Como é o seu dia-a-dia como única mulher da corte?

“Eu fui muito bem recebida aqui. Não vou dizer que não existem discriminações, sobretudo, por incrível que pareça, de colegas civis. Os militares sempre tiveram uma postura muito cordial, muito respeitosa e eu nunca tive nenhum tipo de atrito. Mas com os civis a relação pode ser muitas vezes delicada”.

Em que sentido?

“Às vezes, tem brincadeiras infelizes, que “o melhor movimento feminista é o dos quadris”, essas coisas assim. De vez em quando você escuta isso, mas não tem o condão de te ofender. Não é uma ação contra a presença feminina. Os homens estão acostumados a brincar dessa maneira. O problema é quando vai além, aí é que a questão se complica. E aí é o que eu sempre digo: esses embates me tornam mais determinada a prosseguir e a não me acovardar. Lidar com discriminação de gênero é um embate que todas as mulheres têm, em qualquer instituição. E nós temos que enfrentar isso de cabeça erguida”.

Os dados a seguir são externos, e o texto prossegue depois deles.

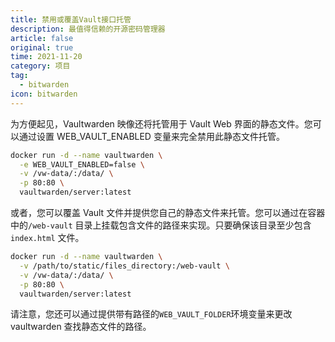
```yaml
---
title: 禁用或覆盖Vault接口托管
description: 最值得信赖的开源密码管理器 
article: false
original: true
time: 2021-11-20
category: 项目
tag:
  - bitwarden
icon: bitwarden
---
```


为方便起见，Vaultwarden 映像还将托管用于 Vault Web 界面的静态文件。您可以通过设置 WEB_VAULT_ENABLED 变量来完全禁用此静态文件托管。

```sh
docker run -d --name vaultwarden \
  -e WEB_VAULT_ENABLED=false \
  -v /vw-data/:/data/ \
  -p 80:80 \
  vaultwarden/server:latest
```

或者，您可以覆盖 Vault 文件并提供您自己的静态文件来托管。您可以通过在容器中的`/web-vault` 目录上挂载包含文件的路径来实现。只要确保该目录至少包含 `index.html` 文件。

```sh
docker run -d --name vaultwarden \
  -v /path/to/static/files_directory:/web-vault \
  -v /vw-data/:/data/ \
  -p 80:80 \
  vaultwarden/server:latest
```

请注意，您还可以通过提供带有路径的`WEB_VAULT_FOLDER`环境变量来更改 vaultwarden 查找静态文件的路径。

Ter outra mulher no tribunal mudaria esse cenário? 

“É muito importante que tenha mais mulheres na Justiça Militar. Na primeira instância, que elas entram por concurso público, de provas e títulos, em que o acesso é meritório, existem muitas mulheres. Agora no STM, uma corte superior com ingresso nos mesmos moldes do Supremo Tribunal Federal, com escolha política, em 209 anos não tiveram essa sensibilidade.

Indicaram-me quando o tribunal completou 200 anos e eu já estou aqui há 11 anos e nenhuma outra veio ocupar uma cadeira. É claro que dez das cadeiras são reservadas aos ministros militares. Os generais têm que ser do último posto e patente do oficialato.

São todos quatro estrelas e as mulheres só vão conseguir ascender ao generalato de quatro estrelas daqui a 30 anos, porque só agora as academias abriram as portas para as mulheres ingressarem.

As mulheres podiam ingressar na Marinha, por exemplo, mas não poderiam ingressar na armada, e os almirantes de quatro estrelas só saem da armada. Na Aeronáutica, as mulheres sempre entraram para a aviação, mas ainda vai levar um tempo para elas serem promovida. A Marinha só admitiu ingresso na academia no final do ano passado. E no Exército as mulheres só entraram para a Academia Militar das Agulhas Negras também no ano passado.

Mas há cinco vagas destinadas aos civis, que é onde elas têm mais chances. É preciso que o presidente da República tenha sensibilidade para perceber que há poucas mulheres não só no STM, mas em todos os tribunais superiores. Nós somos 15 ao todo, 15 num universo de 102 ministros. São seis no TST, seis no STJ, duas no Supremo e eu no STM”.